I wondered if you might be interested in expanding your role and helping us with a pull request to clarify our GitLab SSO documentation for future users?

@it33 If the documentation isn’t fixed by the time I figure it out myself I’ll definitely consider putting together a PR. At the moment I don’t have a working instance myself yet. My comment about the documentation being unclear stems from the fact that I had doubts about whether that was the part of my config that was broken or not. After I get that figured out and try a few setups on for size I might be in a position to make the documentation more explicit.

Frankly it seems the universal assumption is that everybody is going to want to run Docker and so far only a handful of us seem to have even tried it on bare metal servers with the service running directly on the host. The pain points and hence what needs to be documented are pretty different and at least until a few more distro packagers pick this up we’re kind of stabbing in the dark. (BTW I’m helping to sort out an ArchLinux package for this.)

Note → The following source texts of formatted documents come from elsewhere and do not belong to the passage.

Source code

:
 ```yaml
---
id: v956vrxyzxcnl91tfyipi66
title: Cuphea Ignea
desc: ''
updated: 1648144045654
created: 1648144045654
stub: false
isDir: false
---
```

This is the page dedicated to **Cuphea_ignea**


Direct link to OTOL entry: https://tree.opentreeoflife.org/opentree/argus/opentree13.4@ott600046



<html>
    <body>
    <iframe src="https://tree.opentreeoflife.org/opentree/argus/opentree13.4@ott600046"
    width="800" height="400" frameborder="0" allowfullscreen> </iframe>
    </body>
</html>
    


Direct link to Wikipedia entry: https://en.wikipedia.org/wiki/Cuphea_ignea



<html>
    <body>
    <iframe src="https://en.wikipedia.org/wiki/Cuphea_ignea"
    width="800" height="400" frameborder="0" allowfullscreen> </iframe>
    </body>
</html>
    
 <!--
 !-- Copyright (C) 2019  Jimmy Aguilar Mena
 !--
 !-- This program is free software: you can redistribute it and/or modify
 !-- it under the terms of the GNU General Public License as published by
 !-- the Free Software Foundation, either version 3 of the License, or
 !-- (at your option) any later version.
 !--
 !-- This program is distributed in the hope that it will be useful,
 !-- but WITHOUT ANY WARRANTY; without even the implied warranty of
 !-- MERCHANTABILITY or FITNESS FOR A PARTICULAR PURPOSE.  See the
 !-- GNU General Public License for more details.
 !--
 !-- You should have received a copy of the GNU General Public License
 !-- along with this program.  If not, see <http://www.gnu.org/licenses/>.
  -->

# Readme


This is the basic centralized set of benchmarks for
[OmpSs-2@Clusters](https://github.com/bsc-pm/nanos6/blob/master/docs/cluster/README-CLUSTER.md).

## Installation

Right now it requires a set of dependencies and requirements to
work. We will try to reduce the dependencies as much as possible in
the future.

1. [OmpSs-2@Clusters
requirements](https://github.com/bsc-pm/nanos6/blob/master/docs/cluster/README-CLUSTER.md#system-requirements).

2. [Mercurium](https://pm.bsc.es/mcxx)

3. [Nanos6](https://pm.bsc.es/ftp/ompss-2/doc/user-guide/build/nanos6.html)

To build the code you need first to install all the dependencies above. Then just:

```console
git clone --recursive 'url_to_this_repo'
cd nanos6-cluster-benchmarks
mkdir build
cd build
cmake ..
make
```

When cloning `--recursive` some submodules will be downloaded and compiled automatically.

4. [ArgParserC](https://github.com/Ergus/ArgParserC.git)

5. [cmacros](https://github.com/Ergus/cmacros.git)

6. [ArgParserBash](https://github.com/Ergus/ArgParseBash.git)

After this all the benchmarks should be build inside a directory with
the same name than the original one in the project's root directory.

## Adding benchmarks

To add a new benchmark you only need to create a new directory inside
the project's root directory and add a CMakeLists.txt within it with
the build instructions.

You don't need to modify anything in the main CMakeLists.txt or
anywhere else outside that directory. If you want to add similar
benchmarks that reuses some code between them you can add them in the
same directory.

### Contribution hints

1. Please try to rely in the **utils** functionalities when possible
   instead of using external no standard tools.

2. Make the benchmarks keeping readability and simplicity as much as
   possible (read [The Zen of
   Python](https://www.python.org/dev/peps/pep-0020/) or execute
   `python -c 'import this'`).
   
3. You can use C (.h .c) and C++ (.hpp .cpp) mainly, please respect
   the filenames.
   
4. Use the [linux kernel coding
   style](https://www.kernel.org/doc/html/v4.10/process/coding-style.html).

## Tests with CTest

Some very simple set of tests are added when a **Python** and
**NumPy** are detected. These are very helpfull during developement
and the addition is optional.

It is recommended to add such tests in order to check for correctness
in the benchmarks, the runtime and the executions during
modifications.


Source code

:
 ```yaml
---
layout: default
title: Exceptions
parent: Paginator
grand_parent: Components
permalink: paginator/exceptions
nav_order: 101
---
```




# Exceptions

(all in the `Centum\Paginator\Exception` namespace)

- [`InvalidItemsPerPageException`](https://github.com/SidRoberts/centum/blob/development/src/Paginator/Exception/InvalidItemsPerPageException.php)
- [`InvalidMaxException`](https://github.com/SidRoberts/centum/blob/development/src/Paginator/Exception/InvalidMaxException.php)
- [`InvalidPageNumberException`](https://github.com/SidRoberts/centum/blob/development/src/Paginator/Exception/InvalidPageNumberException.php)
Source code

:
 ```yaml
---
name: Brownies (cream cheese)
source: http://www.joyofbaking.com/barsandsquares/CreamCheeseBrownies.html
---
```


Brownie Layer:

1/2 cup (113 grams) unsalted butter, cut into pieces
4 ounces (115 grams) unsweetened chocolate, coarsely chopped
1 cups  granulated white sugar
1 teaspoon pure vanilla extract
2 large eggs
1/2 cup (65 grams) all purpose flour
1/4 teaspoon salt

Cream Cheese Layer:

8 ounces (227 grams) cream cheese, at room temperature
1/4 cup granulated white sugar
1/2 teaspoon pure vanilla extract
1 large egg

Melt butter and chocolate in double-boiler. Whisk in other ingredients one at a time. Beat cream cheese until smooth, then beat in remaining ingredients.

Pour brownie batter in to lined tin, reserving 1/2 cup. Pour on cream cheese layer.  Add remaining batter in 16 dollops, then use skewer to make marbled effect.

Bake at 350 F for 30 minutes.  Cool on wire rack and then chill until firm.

Thanks @alerque, highly appreciate both the Arch Linux package and all your help and interest in Mattermost so far. We have an early draft of production install instructions outside of Docker and are sequencing documentation in the product for after the admin console is setup, since there’s been some refactoring of config files for Oct 2 release.

Docker was a good starting point, completely agree bare metal installs are a priority.

Hi,

I’m working on a non-Docker install right now. This guide could be really useful, but probably 50% of these options have at least different names (and possibly different functionality) as of the v1.0.0 release. They could stand to be updated.